= John Davenport (industrialist) =

English industrial potter, industrialist and MP

John Davenport (29 September 1765 – 12 December 1848) was one of the most financially successful English industrial potters, founder of the Davenport Pottery firm in Longport in The Potteries. He served as the Conservative M.P. for Stoke from 1832 to 1841.

A native of the nearby rural town of Leek, he worked for a while for a local bank. Then, in 1794, he set himself up as a pottery manufacturer in Longport, Stoke-on-Trent. His ruthless business sense combined with the technical breakthroughs of Wedgwood and Spode, made his firm a formidable force in the growing export trade from the Potteries.

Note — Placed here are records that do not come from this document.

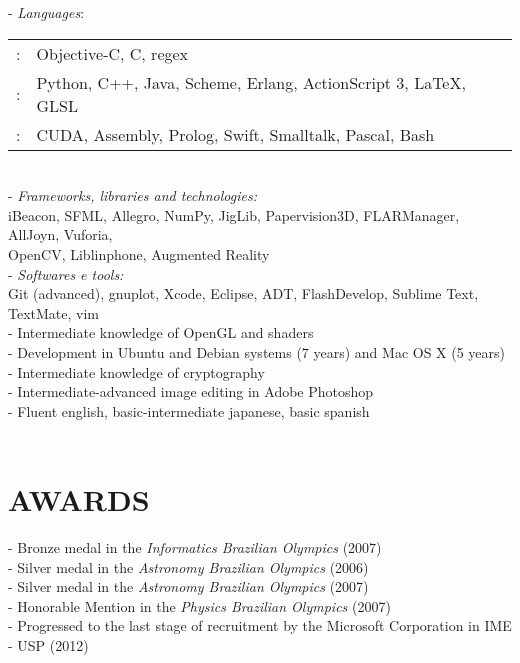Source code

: \documentclass[]{res} %
\def \divspace{6pt}
\begin{document}
\begin{resume}
- {\sl Languages}: \\
\setlength\tabcolsep{2pt}
\begin{tabular}{l l}
\hspace*{1.5em}{\it Fluent}:& Objective-C, C, regex \\
\hspace*{1.5em}{\it More Familiar}:& Python, C++, Java, Scheme, Erlang, ActionScript 3, \LaTeX, GLSL \\
\hspace*{1.5em}{\it Less Familiar}:& CUDA, Assembly, Prolog, Swift, Smalltalk, Pascal, Bash \\
\end{tabular}
\\
- {\sl Frameworks, libraries and technologies:} \\
\hspace*{1.5em}iBeacon, SFML, Allegro, NumPy, JigLib, Papervision3D, FLARManager, AllJoyn, Vuforia, \\
\hspace*{1.5em}OpenCV, Liblinphone, Augmented Reality
\\
- {\sl Softwares e tools:} \\
\hspace*{1.5em}Git (advanced), gnuplot, Xcode, Eclipse, ADT, FlashDevelop, Sublime Text, TextMate, vim
\\
- Intermediate knowledge of OpenGL and shaders \\
- Development in Ubuntu and Debian systems (7 years) and Mac OS X (5 years) \\
- Intermediate knowledge of cryptography \\
- Intermediate-advanced image editing in Adobe Photoshop \\
- Fluent english, basic-intermediate japanese, basic spanish\\\\


\section{AWARDS \hspace{\divspace} }

- Bronze medal in the {\sl Informatics Brazilian Olympics} (2007) \\
- Silver medal in the {\sl Astronomy Brazilian Olympics} (2006) \\
- Silver medal in the {\sl Astronomy Brazilian Olympics} (2007) \\
- Honorable Mention in the {\sl Physics Brazilian Olympics} (2007) \\
- Progressed to the last stage of recruitment by the Microsoft Corporation in IME - USP (2012)


\end{resume}
\end{document}

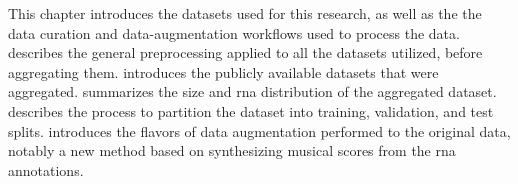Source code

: 
This chapter introduces the datasets used for this research,
as well as the the data curation and data-augmentation
workflows used to process the data.
 describes the general
preprocessing applied to all the datasets utilized, before
aggregating them. 
introduces the publicly available datasets that were
aggregated.  summarizes the
size and \gls{rna} distribution of the aggregated dataset.
describes the process to partition the dataset into
training, validation, and test splits.
 introduces the flavors of data
augmentation performed to the original data, notably a new
method based on synthesizing musical scores from the
\gls{rna} annotations.
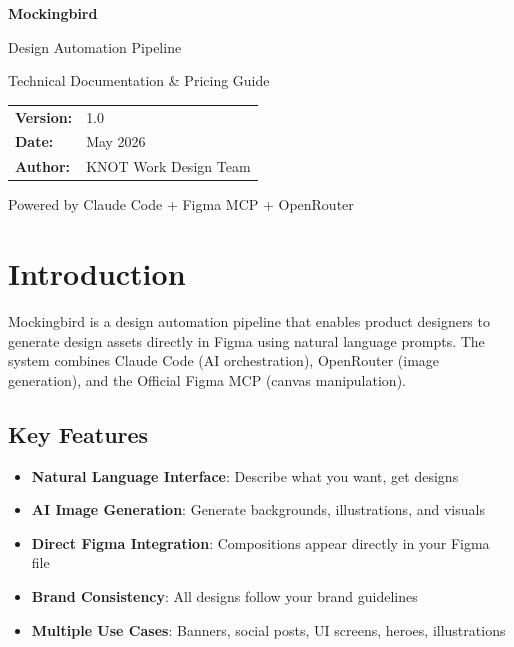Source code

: \documentclass[11pt,a4paper]{article}
\begin{document}
\begin{titlepage}
    \centering
    \vspace*{2cm}

    {\Huge\bfseries\textcolor{primary}{Mockingbird}\par}
    \vspace{0.5cm}
    {\Large Design Automation Pipeline\par}

    \vspace{2cm}

    {\large\textcolor{secondary}{Technical Documentation \& Pricing Guide}\par}

    \vspace{3cm}

    \begin{tabular}{ll}
        \textbf{Version:} & 1.0 \\
        \textbf{Date:} & May 2026 \\
        \textbf{Author:} & KNOT Work Design Team \\
    \end{tabular}

    \vfill

    {\small Powered by Claude Code + Figma MCP + OpenRouter\par}
\end{titlepage}

\tableofcontents
\newpage

\section{Introduction}

Mockingbird is a design automation pipeline that enables product designers to generate design assets directly in Figma using natural language prompts. The system combines Claude Code (AI orchestration), OpenRouter (image generation), and the Official Figma MCP (canvas manipulation).

\subsection{Key Features}
\begin{itemize}
    \item \textbf{Natural Language Interface}: Describe what you want, get designs
    \item \textbf{AI Image Generation}: Generate backgrounds, illustrations, and visuals
    \item \textbf{Direct Figma Integration}: Compositions appear directly in your Figma file
    \item \textbf{Brand Consistency}: All designs follow your brand guidelines
    \item \textbf{Multiple Use Cases}: Banners, social posts, UI screens, heroes, illustrations
\end{itemize}
\end{document}
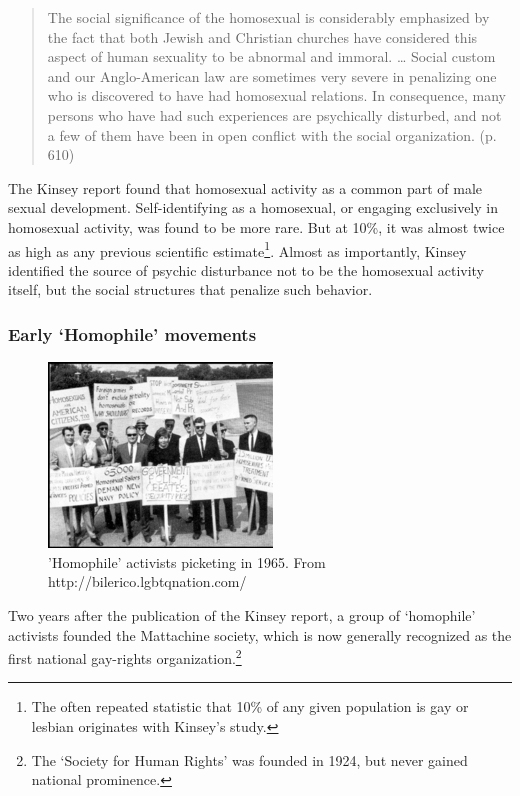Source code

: \begin{quote}

The social significance of the homosexual is considerably emphasized by the fact that both Jewish and Christian churches have considered this aspect of human sexuality to be abnormal and immoral. {\ldots} Social custom and our Anglo-American law are sometimes very severe in penalizing one who is discovered to have had homosexual relations. In consequence, many persons who have had such experiences are psychically disturbed, and not a few of them have been in open conflict with the social organization. (p. 610)
\end{quote}

The Kinsey report found that homosexual activity as a common part of male sexual development. Self-identifying as a homosexual, or engaging exclusively in homosexual activity, was found to be more rare. But at 10\%, it was almost twice as high as any previous scientific estimate\footnote{The often repeated statistic that 10\% of any given population is gay or lesbian originates with Kinsey's study.}. Almost as importantly, Kinsey identified the source of psychic disturbance not to be the homosexual activity itself, but the social structures that penalize such behavior.

\subsubsection{Early `Homophile' movements}
\label{earlyhomophilemovements}

\begin{figure}[h]
 \centering

 \includegraphics{../images/1965-gay-Picket-thumb-225x186-17508.png}
 \caption{'Homophile' activists picketing in 1965. From http://bilerico.lgbtqnation.com/}
\label{fig: 1965Picket}
\end{figure}


Two years after the publication of the Kinsey report, a group of `homophile' activists founded the Mattachine society, which is now generally recognized as the first national gay-rights organization.\footnote{The `Society for Human Rights' was founded in 1924, but never gained national prominence.}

He married Diana Ward in 1795 and they had two daughters and three sons. Davenport resided at Westwood Hall from 1813, and the running of his business began to pass to his son Henry in the 1820s. This left Davenport time to become involved in politics. He served in the Commons as a diligent local M.P. until 1841. He was also deputy lieutenant for Staffordshire.

A portrait of Davenport by an unknown artist is held by the Potteries Museum & Art Gallery.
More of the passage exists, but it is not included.